ACTIVITY >> Give the count of lines in the data that include "mathsf", with no other words.

(Dataset entries)

Segment Open

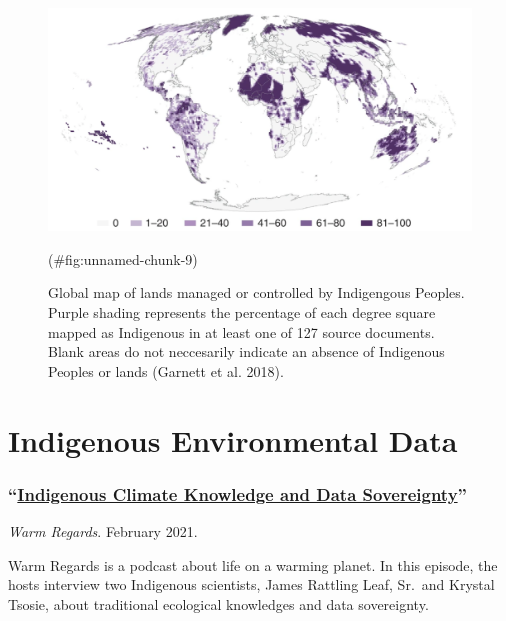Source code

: \documentclass[
]{book}
\begin{document}
\begin{figure}
\includegraphics[width=30.92in]{images/Garnett_2018} \caption{Global map of lands managed or controlled by Indigengous Peoples. Purple shading represents the percentage of each degree square mapped as Indigenous in at least one of 127 source documents. Blank areas do not neccesarily indicate an absence of Indigenous Peoples or lands (Garnett et al. 2018).}(\#fig:unnamed-chunk-9)
\end{figure}

\hypertarget{indigenous-environmental-data}{%
\section{Indigenous Environmental Data}\label{indigenous-environmental-data}}

\hypertarget{indigenous-climate-knowledge-and-data-sovereignty}{%
\subsubsection*{\texorpdfstring{``\href{https://open.spotify.com/episode/4Gdp1RSChCPM0qftRun3DD?si=pcVeYiwwQIWnlKynt4-ADQ}{Indigenous Climate Knowledge and Data Sovereignty}''}{``Indigenous Climate Knowledge and Data Sovereignty''}}\label{indigenous-climate-knowledge-and-data-sovereignty}}

\emph{Warm Regards}. February 2021.

Warm Regards is a podcast about life on a warming planet. In this episode, the hosts interview two Indigenous scientists, James Rattling Leaf, Sr.~and Krystal Tsosie, about traditional ecological knowledges and data sovereignty.
\end{document}
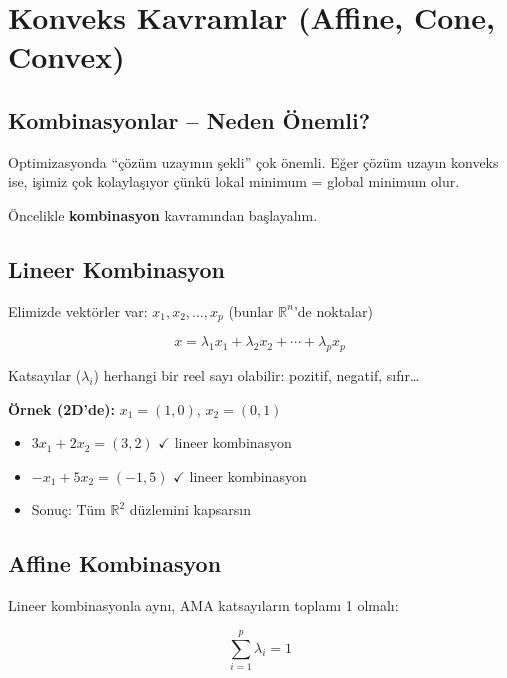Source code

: \documentclass[12pt,a4paper]{article}
\theoremstyle{definition}
\theoremstyle{remark}
\begin{document}
\newpage

\section{Konveks Kavramlar (Affine, Cone, Convex)}

\subsection{Kombinasyonlar -- Neden \"Onemli?}

Optimizasyonda ``\c{c}\"oz\"um uzay{\i}n{\i}n \c{s}ekli'' \c{c}ok \"onemli. E\u{g}er \c{c}\"oz\"um uzay{\i}n konveks ise, i\c{s}imiz \c{c}ok kolayla\c{s}{\i}yor \c{c}\"unk\"u lokal minimum = global minimum olur.

\"Oncelikle \textbf{kombinasyon} kavram{\i}ndan ba\c{s}layal{\i}m.

\subsection{Lineer Kombinasyon}

Elimizde vekt\"orler var: $x_1, x_2, \ldots, x_p$ (bunlar $\mathbb{R}^n$'de noktalar)

\[
x = \lambda_1 x_1 + \lambda_2 x_2 + \cdots + \lambda_p x_p
\]

Katsay{\i}lar ($\lambda_i$) herhangi bir reel say{\i} olabilir: pozitif, negatif, s{\i}f{\i}r\ldots

\textbf{\"Ornek (2D'de):} $x_1 = (1, 0)$, $x_2 = (0, 1)$
\begin{itemize}
    \item $3x_1 + 2x_2 = (3, 2)$ $\checkmark$ lineer kombinasyon
    \item $-x_1 + 5x_2 = (-1, 5)$ $\checkmark$ lineer kombinasyon
    \item Sonu\c{c}: T\"um $\mathbb{R}^2$ d\"uzlemini kapsars{\i}n
\end{itemize}

\subsection{Affine Kombinasyon}

Lineer kombinasyonla ayn{\i}, AMA katsay{\i}lar{\i}n toplam{\i} 1 olmal{\i}:

\[
\sum_{i=1}^{p} \lambda_i = 1
\]
\end{document}
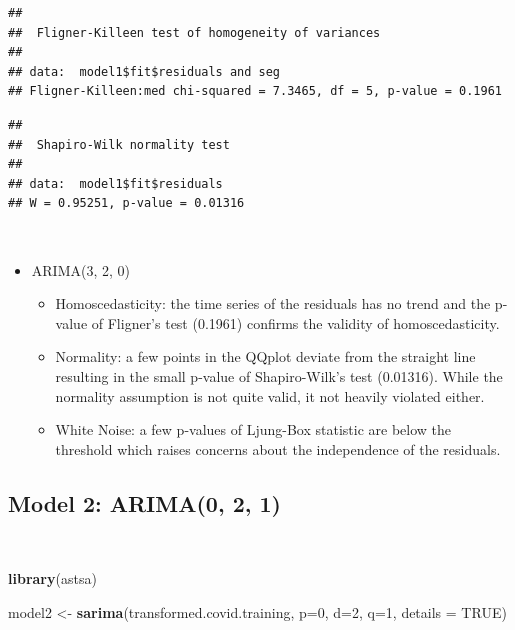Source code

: \documentclass[]{article}
\newenvironment{Shaded}{\begin{snugshade}}{\end{snugshade}}
\newcommand{\DataTypeTok}[1]{\textcolor[rgb]{0.13,0.29,0.53}{#1}}
\newcommand{\DecValTok}[1]{\textcolor[rgb]{0.00,0.00,0.81}{#1}}
\newcommand{\KeywordTok}[1]{\textcolor[rgb]{0.13,0.29,0.53}{\textbf{#1}}}
\newcommand{\NormalTok}[1]{#1}
\newcommand{\OperatorTok}[1]{\textcolor[rgb]{0.81,0.36,0.00}{\textbf{#1}}}
\newcommand{\OtherTok}[1]{\textcolor[rgb]{0.56,0.35,0.01}{#1}}
\newcommand{\StringTok}[1]{\textcolor[rgb]{0.31,0.60,0.02}{#1}}
\providecommand{\tightlist}{%
  \setlength{\itemsep}{0pt}\setlength{\parskip}{0pt}}
\begin{document}
\begin{verbatim}
## 
##  Fligner-Killeen test of homogeneity of variances
## 
## data:  model1$fit$residuals and seg
## Fligner-Killeen:med chi-squared = 7.3465, df = 5, p-value = 0.1961
\end{verbatim}

\begin{Shaded}
\end{Shaded}

\begin{verbatim}
## 
##  Shapiro-Wilk normality test
## 
## data:  model1$fit$residuals
## W = 0.95251, p-value = 0.01316
\end{verbatim}

\(\;\)

\begin{itemize}
\tightlist
\item
  ARIMA(3, 2, 0)

  \begin{itemize}
  \tightlist
  \item
    Homoscedasticity: the time series of the residuals has no trend and
    the p-value of Fligner's test (0.1961) confirms the validity of
    homoscedasticity.
  \item
    Normality: a few points in the QQplot deviate from the straight line
    resulting in the small p-value of Shapiro-Wilk's test (0.01316).
    While the normality assumption is not quite valid, it not heavily
    violated either.
  \item
    White Noise: a few p-values of Ljung-Box statistic are below the
    threshold which raises concerns about the independence of the
    residuals.
  \end{itemize}
\end{itemize}

\newpage

\hypertarget{model-2-arima0-2-1}{%
\subsection{Model 2: ARIMA(0, 2, 1)}\label{model-2-arima0-2-1}}

\(\;\)

\begin{Shaded}
\begin{Highlighting}[]
\KeywordTok{library}\NormalTok{(astsa)}

\NormalTok{model2 <-}\StringTok{ }\KeywordTok{sarima}\NormalTok{(transformed.covid.training, }\DataTypeTok{p=}\DecValTok{0}\NormalTok{, }\DataTypeTok{d=}\DecValTok{2}\NormalTok{, }\DataTypeTok{q=}\DecValTok{1}\NormalTok{, }\DataTypeTok{details =} \OtherTok{TRUE}\NormalTok{)}
\end{Highlighting}
\end{Shaded}
\end{document}
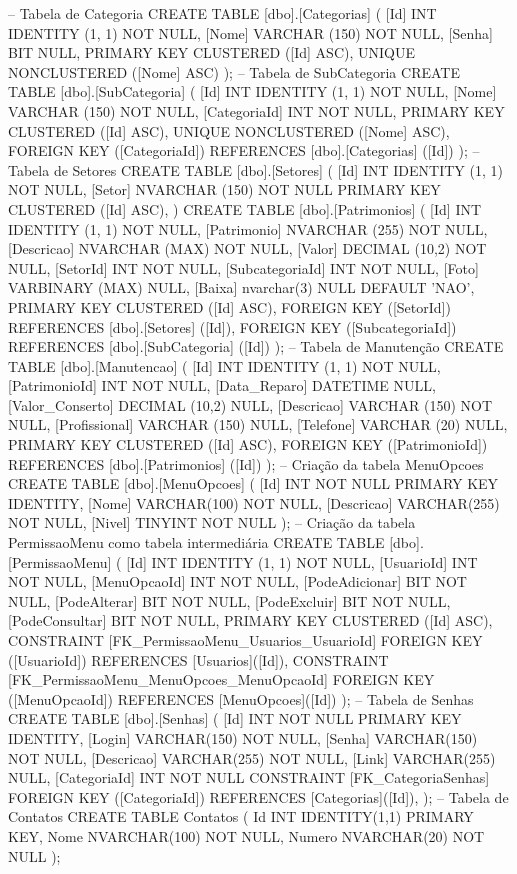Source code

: -- Tabela de Categoria
CREATE TABLE [dbo].[Categorias] (
    [Id]   INT           IDENTITY (1, 1) NOT NULL,
    [Nome] VARCHAR (150) NOT NULL,
    [Senha] BIT NULL, 
    PRIMARY KEY CLUSTERED ([Id] ASC),
    UNIQUE NONCLUSTERED ([Nome] ASC)
);
-- Tabela de SubCategoria
CREATE TABLE [dbo].[SubCategoria] (
    [Id]           INT           IDENTITY (1, 1) NOT NULL,
    [Nome]         VARCHAR (150) NOT NULL,
    [CategoriaId] INT           NOT NULL,
    PRIMARY KEY CLUSTERED ([Id] ASC),
    UNIQUE NONCLUSTERED ([Nome] ASC),
    FOREIGN KEY ([CategoriaId]) REFERENCES [dbo].[Categorias] ([Id])
);
-- Tabela de Setores
CREATE TABLE [dbo].[Setores]
(
	[Id] INT  IDENTITY (1, 1) NOT NULL,
	[Setor]   NVARCHAR (150) NOT NULL
	PRIMARY KEY CLUSTERED ([Id] ASC),
)
CREATE TABLE [dbo].[Patrimonios] (
    [Id]             INT             IDENTITY (1, 1) NOT NULL,
    [Patrimonio]     NVARCHAR (255)  NOT NULL,
    [Descricao]      NVARCHAR (MAX)  NOT NULL,
    [Valor]          DECIMAL (10,2)    NOT NULL,
    [SetorId]        INT             NOT NULL,
    [SubcategoriaId] INT             NOT NULL,
    [Foto]           VARBINARY (MAX) NULL,
    [Baixa] nvarchar(3) NULL DEFAULT 'NAO', 
    PRIMARY KEY CLUSTERED ([Id] ASC),
    FOREIGN KEY ([SetorId]) REFERENCES [dbo].[Setores] ([Id]),
    FOREIGN KEY ([SubcategoriaId]) REFERENCES [dbo].[SubCategoria] ([Id])
);
-- Tabela de Manutenção
CREATE TABLE [dbo].[Manutencao] (
    [Id]             INT           IDENTITY (1, 1) NOT NULL,
    [PatrimonioId]   INT           NOT NULL,
    [Data_Reparo]    DATETIME      NULL,
    [Valor_Conserto] DECIMAL (10,2)  NULL,
    [Descricao]      VARCHAR (150) NOT NULL,
    [Profissional]   VARCHAR (150) NULL,
    [Telefone]       VARCHAR (20)  NULL,
    PRIMARY KEY CLUSTERED ([Id] ASC),
    FOREIGN KEY ([PatrimonioId]) REFERENCES [dbo].[Patrimonios] ([Id])
);
-- Criação da tabela MenuOpcoes
CREATE TABLE [dbo].[MenuOpcoes]
(
	[Id] INT NOT NULL PRIMARY KEY IDENTITY, 
    [Nome] VARCHAR(100) NOT NULL, 
    [Descricao] VARCHAR(255) NOT NULL, 
    [Nivel] TINYINT NOT NULL
);
-- Criação da tabela PermissaoMenu como tabela intermediária
CREATE TABLE [dbo].[PermissaoMenu] (
    [Id]             INT            IDENTITY (1, 1) NOT NULL,
    [UsuarioId]      INT            NOT NULL,
    [MenuOpcaoId]    INT            NOT NULL,
    [PodeAdicionar]  BIT            NOT NULL,
    [PodeAlterar]    BIT            NOT NULL,
    [PodeExcluir]    BIT            NOT NULL,
    [PodeConsultar]  BIT            NOT NULL,
    PRIMARY KEY CLUSTERED ([Id] ASC),
    CONSTRAINT [FK_PermissaoMenu_Usuarios_UsuarioId] FOREIGN KEY ([UsuarioId]) REFERENCES [Usuarios]([Id]),
    CONSTRAINT [FK_PermissaoMenu_MenuOpcoes_MenuOpcaoId] FOREIGN KEY ([MenuOpcaoId]) REFERENCES [MenuOpcoes]([Id])
);
-- Tabela de Senhas
CREATE TABLE [dbo].[Senhas]
(
	[Id] INT NOT NULL PRIMARY KEY IDENTITY, 
    [Login] VARCHAR(150) NOT NULL,
	[Senha] VARCHAR(150) NOT NULL, 
	[Descricao] VARCHAR(255) NOT NULL, 
	[Link] VARCHAR(255) NULL,
	[CategoriaId] INT NOT NULL 
	CONSTRAINT [FK_CategoriaSenhas] FOREIGN KEY ([CategoriaId]) REFERENCES [Categorias]([Id]),
);
-- Tabela de Contatos
CREATE TABLE Contatos (
    Id INT IDENTITY(1,1) PRIMARY KEY,
    Nome NVARCHAR(100) NOT NULL,
    Numero NVARCHAR(20) NOT NULL
);

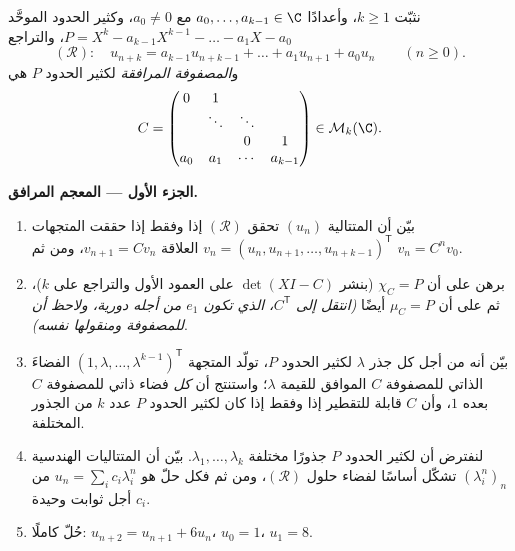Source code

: \begin{problem}
\label{pb:b2:reduction:1}
نثبّت $k \geq 1$، وأعدادًا $a_0, \dots, a_{k-1} \in \C$ مع $a_0
\neq 0$، وكثير الحدود الموحَّد $P = X^k - a_{k-1}X^{k-1} - \dots -
a_1 X - a_0$، والتراجع
\[
(\mathcal R)\colon\quad u_{n+k} = a_{k-1}u_{n+k-1} + \dots +
a_1 u_{n+1} + a_0 u_n \qquad (n \geq 0).
\]
و\emph{المصفوفة المرافقة} لكثير الحدود $P$ هي
\[
C =
\begin{pmatrix}
0 & 1 & & \\
 & \ddots & \ddots & \\
 & & 0 & 1\\
a_0 & a_1 & \cdots & a_{k-1}
\end{pmatrix}
\in \mathcal{M}_k(\C).
\]

\medskip
\noindent\textbf{الجزء الأول --- المعجم المرافق.}
\begin{enumerate}
  \item بيّن أن المتتالية $(u_n)$ تحقق $(\mathcal R)$ إذا
        وفقط إذا حققت المتجهات $v_n = (u_n, u_{n+1}, \dots,
        u_{n+k-1})^{\mathsf T}$ العلاقة $v_{n+1} = Cv_n$، ومن ثم
        $v_n = C^n v_0$.
  \item برهن على أن $\chi_C = P$ (بنشر $\det(XI - C)$ على
        العمود الأول والتراجع على $k$)، ثم على أن $\mu_C = P$
        أيضًا \emph{(انتقل إلى $C^{\mathsf T}$، الذي تكون $e_1$
        من أجله دورية، ولاحظ أن للمصفوفة ومنقولها  نفسه)}.
  \item بيّن أنه من أجل كل جذر $\lambda$ لكثير الحدود $P$، تولّد المتجهة
        $(1, \lambda, \dots, \lambda^{k-1})^{\mathsf T}$ الفضاءَ
        الذاتي للمصفوفة $C$ الموافق للقيمة $\lambda$؛ واستنتج أن
        \emph{كل} فضاء ذاتي للمصفوفة $C$ بعده $1$، وأن
        $C$ قابلة للتقطير إذا وفقط إذا كان لكثير الحدود $P$ عدد $k$
        من الجذور المختلفة.
  \item لنفترض أن لكثير الحدود $P$ جذورًا مختلفة $\lambda_1, \dots,
        \lambda_k$. بيّن أن المتتاليات الهندسية
        $(\lambda_i^n)_n$ تشكّل أساسًا لفضاء حلول
        $(\mathcal R)$، ومن ثم فكل حلّ هو $u_n = \sum_i
        c_i\lambda_i^n$ من أجل ثوابت وحيدة $c_i$.
  \item حُلّ كاملًا: $u_{n+2} = u_{n+1} + 6u_n$، $u_0 = 1$،
        $u_1 = 8$.
\end{enumerate}


\end{problem}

Segment Closed

ANSWER FOR THIS EXERCISE >> 3